Existem muitas maneiras de colocarmos em prática o nosso controle social para acompanharmos em quais projetos os nossos representantes têm dedicado sua energia, ainda que não tenham sido a nossa opção de voto no momento das eleições. Com a ascensão da tecnologia e das redes sociais, é possível acompanhar o trabalho desenvolvido sem muitas dificuldades.

Eu sempre digo que informação é poder e, neste caso, conhecer as funções desempenhadas pelos nossos governantes é essencial para que sejamos capazes de supervisionar e cobrar.

Os governadores, por exemplo, são os chefes do Poder Executivo Estadual e são responsáveis por questões como a segurança pública, a educação, a saúde, a infraestrutura e o orçamento dentro da sua esfera de poder, ou seja, o estado.

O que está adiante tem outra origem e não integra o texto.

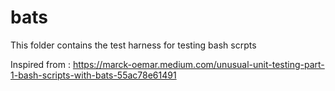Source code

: # bats

This folder contains the test harness for testing bash scrpts

Inspired from : https://marck-oemar.medium.com/unusual-unit-testing-part-1-bash-scripts-with-bats-55ac78e61491
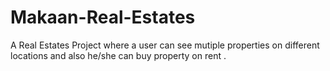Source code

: # Makaan-Real-Estates

A Real Estates Project where a user can see mutiple properties on different locations  and also he/she can buy property on rent .
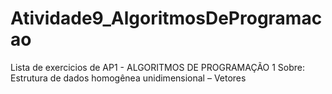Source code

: ﻿# Atividade9_AlgoritmosDeProgramacao
 Lista de exercicios de AP1 - ALGORITMOS DE PROGRAMAÇÃO 1
Sobre:
Estrutura de dados homogênea unidimensional – Vetores
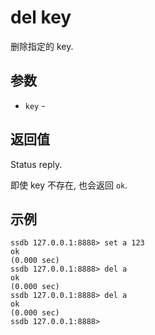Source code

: # del key

删除指定的 key.

## 参数

* `key` - 

## 返回值

Status reply.

即使 key 不存在, 也会返回 `ok`.

## 示例

	ssdb 127.0.0.1:8888> set a 123
	ok
	(0.000 sec)
	ssdb 127.0.0.1:8888> del a
	ok
	(0.000 sec)
	ssdb 127.0.0.1:8888> del a
	ok
	(0.000 sec)
	ssdb 127.0.0.1:8888> 
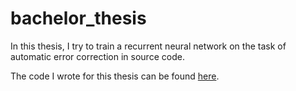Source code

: # bachelor_thesis

In this thesis, I try to train a recurrent neural network on the task of automatic error correction in source code. 

The code I wrote for this thesis can be found [here](https://github.com/skell94/tf-code-corrector).
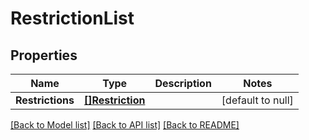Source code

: # RestrictionList

## Properties
Name | Type | Description | Notes
------------ | ------------- | ------------- | -------------
**Restrictions** | [**[]Restriction**](Restriction.md) |  | [default to null]

[[Back to Model list]](../README.md#documentation-for-models) [[Back to API list]](../README.md#documentation-for-api-endpoints) [[Back to README]](../README.md)

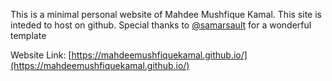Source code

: This is a minimal personal website of Mahdee Mushfique Kamal.
This site is inteded to host on github.
Special thanks to [@samarsault](https://github.com/samarsault) for a wonderful template

Website Link: [https://mahdeemushfiquekamal.github.io/](https://mahdeemushfiquekamal.github.io/) 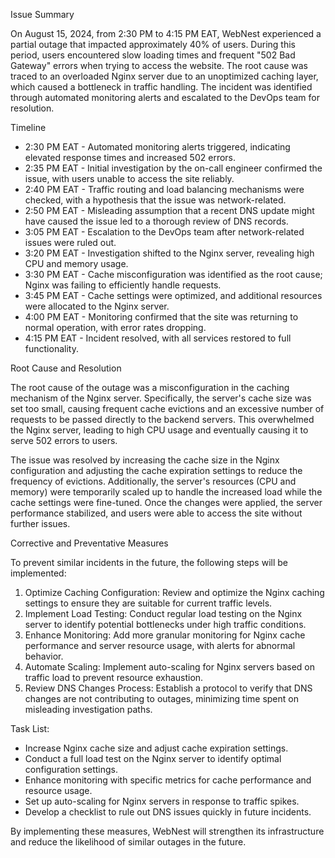 Issue Summary

On August 15, 2024, from 2:30 PM to 4:15 PM EAT, WebNest experienced a partial outage that impacted approximately 40% of users. During this period, users encountered slow loading times and frequent "502 Bad Gateway" errors when trying to access the website. The root cause was traced to an overloaded Nginx server due to an unoptimized caching layer, which caused a bottleneck in traffic handling. The incident was identified through automated monitoring alerts and escalated to the DevOps team for resolution.

Timeline

- 2:30 PM EAT - Automated monitoring alerts triggered, indicating elevated response times and increased 502 errors.
- 2:35 PM EAT - Initial investigation by the on-call engineer confirmed the issue, with users unable to access the site reliably.
- 2:40 PM EAT - Traffic routing and load balancing mechanisms were checked, with a hypothesis that the issue was network-related.
- 2:50 PM EAT - Misleading assumption that a recent DNS update might have caused the issue led to a thorough review of DNS records.
- 3:05 PM EAT - Escalation to the DevOps team after network-related issues were ruled out.
- 3:20 PM EAT - Investigation shifted to the Nginx server, revealing high CPU and memory usage.
- 3:30 PM EAT - Cache misconfiguration was identified as the root cause; Nginx was failing to efficiently handle requests.
- 3:45 PM EAT - Cache settings were optimized, and additional resources were allocated to the Nginx server.
- 4:00 PM EAT - Monitoring confirmed that the site was returning to normal operation, with error rates dropping.
- 4:15 PM EAT - Incident resolved, with all services restored to full functionality.

Root Cause and Resolution

The root cause of the outage was a misconfiguration in the caching mechanism of the Nginx server. Specifically, the server's cache size was set too small, causing frequent cache evictions and an excessive number of requests to be passed directly to the backend servers. This overwhelmed the Nginx server, leading to high CPU usage and eventually causing it to serve 502 errors to users.

The issue was resolved by increasing the cache size in the Nginx configuration and adjusting the cache expiration settings to reduce the frequency of evictions. Additionally, the server's resources (CPU and memory) were temporarily scaled up to handle the increased load while the cache settings were fine-tuned. Once the changes were applied, the server performance stabilized, and users were able to access the site without further issues.

Corrective and Preventative Measures

To prevent similar incidents in the future, the following steps will be implemented:

1. Optimize Caching Configuration: Review and optimize the Nginx caching settings to ensure they are suitable for current traffic levels.
2. Implement Load Testing: Conduct regular load testing on the Nginx server to identify potential bottlenecks under high traffic conditions.
3. Enhance Monitoring: Add more granular monitoring for Nginx cache performance and server resource usage, with alerts for abnormal behavior.
4. Automate Scaling: Implement auto-scaling for Nginx servers based on traffic load to prevent resource exhaustion.
5. Review DNS Changes Process: Establish a protocol to verify that DNS changes are not contributing to outages, minimizing time spent on misleading investigation paths.

Task List:

-  Increase Nginx cache size and adjust cache expiration settings.
-  Conduct a full load test on the Nginx server to identify optimal configuration settings.
-  Enhance monitoring with specific metrics for cache performance and resource usage.
-  Set up auto-scaling for Nginx servers in response to traffic spikes.
-  Develop a checklist to rule out DNS issues quickly in future incidents.

By implementing these measures, WebNest will strengthen its infrastructure and reduce the likelihood of similar outages in the future.


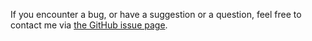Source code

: If you encounter a bug, or have a suggestion or a question, feel free to contact me via [the GitHub issue page](https://github.com/strblr/pegase/issues).
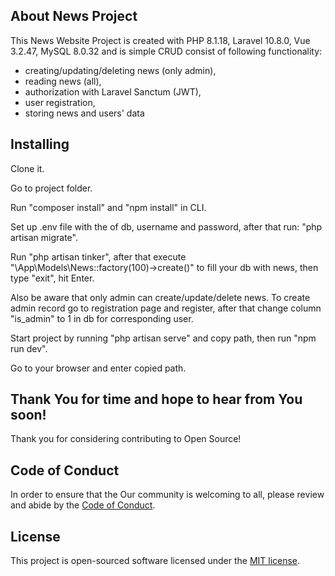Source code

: 

## About News Project

This News Website Project is created with PHP 8.1.18, Laravel 10.8.0, Vue 3.2.47, MySQL 8.0.32
and is simple CRUD consist of following functionality:
- creating/updating/deleting news (only admin),
- reading news (all),
- authorization with Laravel Sanctum (JWT),
- user registration,
- storing news and users' data


## Installing

Clone it.

Go to project folder.

Run "composer install" and "npm install" in CLI.

Set up .env file with the of db, username and password, after that run: "php artisan migrate".

Run "php artisan tinker", after that execute "\App\Models\News::factory(100)->create()" to fill your db with news, then type "exit", hit Enter.

Also be aware that only admin can create/update/delete news. To create admin record go to registration page and register, after that change column "is_admin" to 1 in db for corresponding user.

Start project by running "php artisan serve" and copy path, then run "npm run dev".

Go to your browser and enter copied path.

## Thank You for time and hope to hear from You soon!

Thank you for considering contributing to Open Source! 

## Code of Conduct

In order to ensure that the Our community is welcoming to all, please review and abide by the [Code of Conduct](https://laravel.com/docs/contributions#code-of-conduct).

## License

This project is open-sourced software licensed under the [MIT license](https://opensource.org/licenses/MIT).
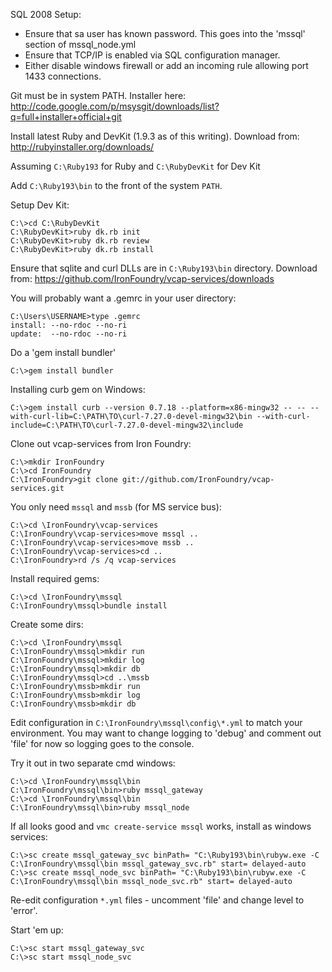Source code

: SQL 2008 Setup:

* Ensure that sa user has known password. This goes into the 'mssql' section of mssql_node.yml
* Ensure that TCP/IP is enabled via SQL configuration manager.
* Either disable windows firewall or add an incoming rule allowing port 1433 connections.

Git must be in system PATH. Installer here: http://code.google.com/p/msysgit/downloads/list?q=full+installer+official+git

Install latest Ruby and DevKit (1.9.3 as of this writing). Download from: http://rubyinstaller.org/downloads/

Assuming `C:\Ruby193` for Ruby and `C:\RubyDevKit` for Dev Kit

Add `C:\Ruby193\bin` to the front of the system `PATH`.

Setup Dev Kit:

    C:\>cd C:\RubyDevKit
    C:\RubyDevKit>ruby dk.rb init
    C:\RubyDevKit>ruby dk.rb review
    C:\RubyDevKit>ruby dk.rb install

Ensure that sqlite and curl DLLs are in `C:\Ruby193\bin` directory. Download from: https://github.com/IronFoundry/vcap-services/downloads

You will probably want a .gemrc in your user directory:

    C:\Users\USERNAME>type .gemrc
    install: --no-rdoc --no-ri
    update:  --no-rdoc --no-ri

Do a 'gem install bundler'

    C:\>gem install bundler

Installing curb gem on Windows:

    C:\>gem install curb --version 0.7.18 --platform=x86-mingw32 -- -- --with-curl-lib=C:\PATH\TO\curl-7.27.0-devel-mingw32\bin --with-curl-include=C:\PATH\TO\curl-7.27.0-devel-mingw32\include

Clone out vcap-services from Iron Foundry:

    C:\>mkdir IronFoundry
    C:\>cd IronFoundry
    C:\IronFoundry>git clone git://github.com/IronFoundry/vcap-services.git

You only need `mssql` and `mssb` (for MS service bus):

    C:\>cd \IronFoundry\vcap-services
    C:\IronFoundry\vcap-services>move mssql ..
    C:\IronFoundry\vcap-services>move mssb ..
    C:\IronFoundry\vcap-services>cd ..
    C:\IronFoundry>rd /s /q vcap-services

Install required gems:

    C:\>cd \IronFoundry\mssql
    C:\IronFoundry\mssql>bundle install

Create some dirs:

    C:\>cd \IronFoundry\mssql
    C:\IronFoundry\mssql>mkdir run
    C:\IronFoundry\mssql>mkdir log
    C:\IronFoundry\mssql>mkdir db
    C:\IronFoundry\mssql>cd ..\mssb
    C:\IronFoundry\mssb>mkdir run
    C:\IronFoundry\mssb>mkdir log
    C:\IronFoundry\mssb>mkdir db

Edit configuration in `C:\IronFoundry\mssql\config\*.yml` to match your environment. You may want to change logging to 'debug' and comment out 'file' for now so logging goes to the console.

Try it out in two separate cmd windows:
    
    C:\>cd \IronFoundry\mssql\bin
    C:\IronFoundry\mssql\bin>ruby mssql_gateway
    C:\>cd \IronFoundry\mssql\bin
    C:\IronFoundry\mssql\bin>ruby mssql_node

If all looks good and `vmc create-service mssql` works, install as windows services:

    C:\>sc create mssql_gateway_svc binPath= "C:\Ruby193\bin\rubyw.exe -C C:\IronFoundry\mssql\bin mssql_gateway_svc.rb" start= delayed-auto
    C:\>sc create mssql_node_svc binPath= "C:\Ruby193\bin\rubyw.exe -C C:\IronFoundry\mssql\bin mssql_node_svc.rb" start= delayed-auto

Re-edit configuration `*.yml` files - uncomment 'file' and change level to 'error'.

Start 'em up:

    C:\>sc start mssql_gateway_svc
    C:\>sc start mssql_node_svc

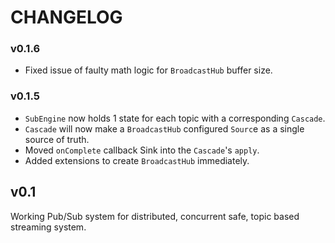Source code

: # CHANGELOG

### v0.1.6

- Fixed issue of faulty math logic for `BroadcastHub` buffer size.

### v0.1.5

- `SubEngine` now holds 1 state for each topic with a corresponding `Cascade`.
- `Cascade` will now make a `BroadcastHub` configured `Sourc`e as a single source of truth.
- Moved `onComplete` callback Sink into the `Cascade`'s `apply`.
- Added extensions to create `BroadcastHub` immediately.

## v0.1

Working Pub/Sub system for distributed, concurrent safe, topic based streaming system. 
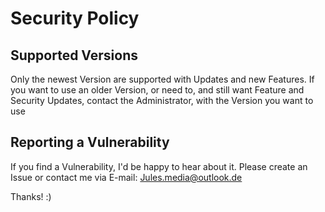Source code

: # Security Policy

## Supported Versions

Only the newest Version are supported with Updates and new Features.
If you want to use an older Version, or need to, and still want Feature and Security Updates,
contact the Administrator, with the Version you want to use


## Reporting a Vulnerability

If you find a Vulnerability, I'd be happy to hear about it.
Please create an Issue or contact me via E-mail: Jules.media@outlook.de

Thanks! :)
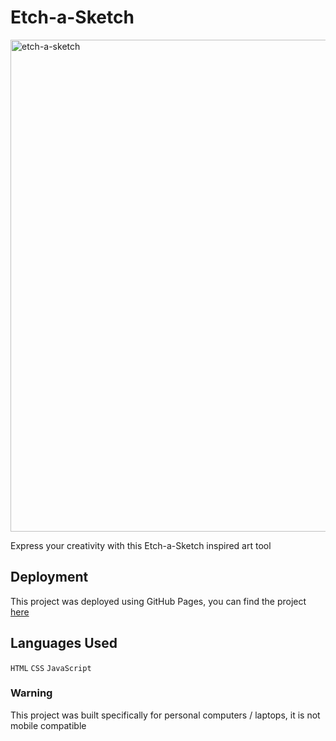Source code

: # Etch-a-Sketch

<img width="888" height="787" alt="etch-a-sketch" src="https://github.com/user-attachments/assets/b48941d6-8901-46e1-bb07-d5ad91833aed" />

Express your creativity with this Etch-a-Sketch inspired art tool

## Deployment

This project was deployed using GitHub Pages, you can find the project [here](https://juicechamp.github.io/Etch-a-Sketch/)

## Languages Used

`HTML`
`CSS`
`JavaScript`

### Warning

This project was built specifically for personal computers / laptops, it is not mobile compatible
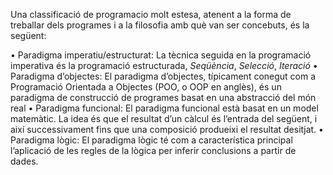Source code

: Una classificació de programacio molt estesa, atenent a la forma de treballar dels programes i  a la filosofia amb què
van ser concebuts, és la següent:

• Paradigma imperatiu/estructurat: La tècnica seguida en la programació imperativa és la programació estructurada, _Seqüència_,
_Selecció_, _Iteració_
• Paradigma d’objectes: El paradigma d’objectes, típicament conegut com a Programació Orientada
a Objectes (POO, o OOP en anglès), és un paradigma de construcció de
programes basat en una abstracció del món real
• Paradigma funcional: El paradigma funcional està basat en un model matemàtic. La idea és que
el resultat d’un càlcul és l’entrada del següent, i així successivament fins que
una composició produeixi el resultat desitjat.
• Paradigma lògic: El paradigma lògic té com a característica principal l’aplicació de les regles
de la lògica per inferir conclusions a partir de dades.


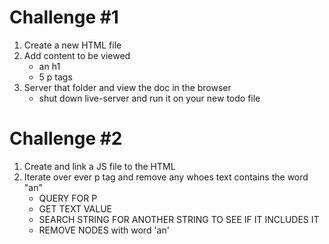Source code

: # Challenge #1
1. Create a new HTML file
2. Add content to be viewed
    - an h1
    - 5 p tags
3. Server that folder and view the doc in the browser
    - shut down live-server and run it on your new todo file

# Challenge #2
1. Create and link a JS file to the HTML
2. Iterate over ever p tag and remove any whoes text contains the word "an"
    - QUERY FOR P
    - GET TEXT VALUE
    - SEARCH STRING FOR ANOTHER STRING TO SEE IF IT INCLUDES IT
    - REMOVE NODES with word 'an'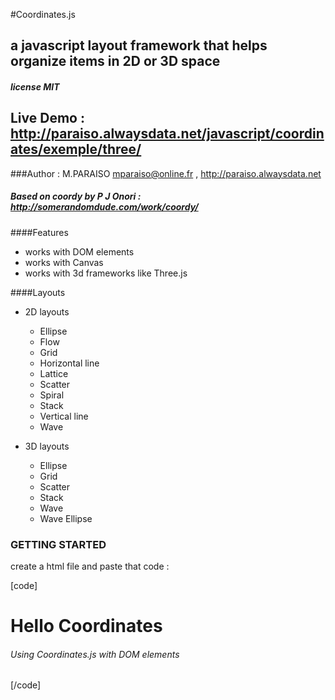 #Coordinates.js

## a javascript layout framework that helps organize items in 2D or 3D space

##### license MIT

## Live Demo : http://paraiso.alwaysdata.net/javascript/coordinates/exemple/three/

###Author : M.PARAISO mparaiso@online.fr , http://paraiso.alwaysdata.net

##### Based on coordy by P J Onori : http://somerandomdude.com/work/coordy/

####Features

+ works with DOM elements
+ works with Canvas
+ works with 3d frameworks like Three.js

####Layouts

+ 2D layouts
	+ Ellipse
	+ Flow
	+ Grid
	+ Horizontal line
	+ Lattice
	+ Scatter
	+ Spiral
	+ Stack
	+ Vertical line
	+ Wave

+ 3D layouts
	+ Ellipse
	+ Grid 
	+ Scatter
	+ Stack
	+ Wave 
	+ Wave Ellipse

### GETTING STARTED 

create a html file and paste that code : 

[code]
	<h1>Hello Coordinates</h1>
	<h6>Using Coordinates.js with DOM elements</h6>
	<div class="wrapper">
		<div id="viewport"></div>
	</div>
	<script type="text/javascript" src="Coordinates.js"></script>
	<script type="text/javascript">
		var DIV_NUMBER=30,
		divs=[],
		DIV_WIDTH=20,
		DIV_HEIGHT=20,
		layout,
		viewport,
		// get the root element  , viewport is a div element in the DOM with the id of viewport
		viewport = document.querySelector("#viewport");
		// make the root element position relative so every direct child position marked as absolute will be relative to the root element
		viewport.style.position = "relative";
		// create a wave layout ( width , height , x , y , frequency);
		layout = new Coordinates.layouts.twodee.Wave(400,200,0,100,2);
		// override the validateObject method called each time a object is added to the layout , we are simply going to return true so no real validateion
		layout.validateObject = function(object){
			return true;
		}
		// override the render method to fit the node link object structure ( here we are using a DOM element )
		layout.render = function(){
			for(var i=0 ; i< this.size ; i++){
				this.nodes[i].link.style.left = this.nodes[i].x+"px";
				this.nodes[i].link.style.top  = this.nodes[i].y+"px";
				this.nodes[i].link.style['-webkit-transform'] = 'rotate('+this.nodes[i].rotation+'deg)';
			}
		}
		// create divs
		for(var i=0; i<DIV_NUMBER; i++){
			var div = document.createElement("DIV");
			// get a random color , format it as a string like #FF00FF for use with CSS
			var color = "#"+(Math.ceil(Coordinates.getRandomColor())).toString(16);
			div.style.backgroundColor = color;
			div.style.border = "1px solid #FFFFFF";
			div.style.width = DIV_WIDTH+"px";
			div.style.height= DIV_HEIGHT+"px";
			div.style.position = "absolute";
			// add div to the dom
			viewport.appendChild(div);
			// add div to the layout
			layout.addNode(div);
		}
		// update and render the layout
		layout.updateAndRender();
	</script>
[/code]

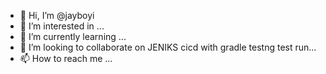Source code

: - 👋 Hi, I’m @jayboyi
- 👀 I’m interested in ...
- 🌱 I’m currently learning ...
- 💞️ I’m looking to collaborate on JENIKS cicd with gradle testng test run...
- 📫 How to reach me ...

<!---
jayboyi/jayboyi is a ✨ special ✨ repository because its `README.md` (this file) appears on your GitHub profile.
You can click the Preview link to take a look at your changes.
--->
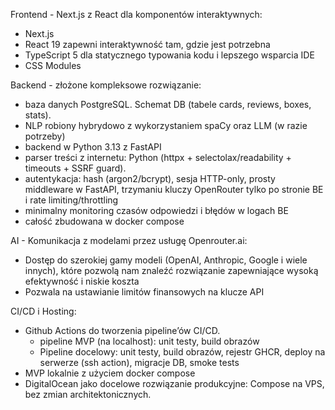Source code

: Frontend - Next.js z React dla komponentów interaktywnych:
- Next.js
- React 19 zapewni interaktywność tam, gdzie jest potrzebna
- TypeScript 5 dla statycznego typowania kodu i lepszego wsparcia IDE
- CSS Modules

Backend - złożone kompleksowe rozwiązanie:
- baza danych PostgreSQL. Schemat DB (tabele cards, reviews, boxes, stats).
- NLP robiony hybrydowo z wykorzystaniem spaCy oraz LLM (w razie potrzeby)
- backend w Python 3.13 z FastAPI
- parser treści z internetu: Python (httpx + selectolax/readability + timeouts + SSRF guard).
- autentykacja: hash (argon2/bcrypt), sesja HTTP-only, prosty middleware w FastAPI, trzymaniu kluczy OpenRouter tylko po stronie BE i rate limiting/throttling
- minimalny monitoring czasów odpowiedzi i błędów w logach BE
- całość zbudowana w docker compose

AI - Komunikacja z modelami przez usługę Openrouter.ai:
- Dostęp do szerokiej gamy modeli (OpenAI, Anthropic, Google i wiele innych), które pozwolą nam znaleźć rozwiązanie zapewniające wysoką efektywność i niskie koszta
- Pozwala na ustawianie limitów finansowych na klucze API

CI/CD i Hosting:
- Github Actions do tworzenia pipeline’ów CI/CD. 
    - pipeline MVP (na localhost): unit testy, build obrazów
    - Pipeline docelowy: unit testy, build obrazów, rejestr GHCR, deploy na serwerze (ssh action), migracje DB, smoke tests
- MVP lokalnie z użyciem docker compose
- DigitalOcean jako docelowe rozwiązanie produkcyjne: Compose na VPS, bez zmian architektonicznych.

Já os prefeitos são responsáveis pela gestão dos municípios e por assegurar que os recursos das cidades sejam aplicados de forma correta a garantir o bom funcionamento dos serviços essenciais, bem como precisam pensar em novas políticas públicas que proporcionem melhoria na vida da população. O trabalho do prefeito deve ser fiscalizado pelos vereadores, e o do governador, pelos Deputados – representantes da população dentro da esfera Legislativa, ou seja, a esfera responsável pela criação/alteração das nossas leis.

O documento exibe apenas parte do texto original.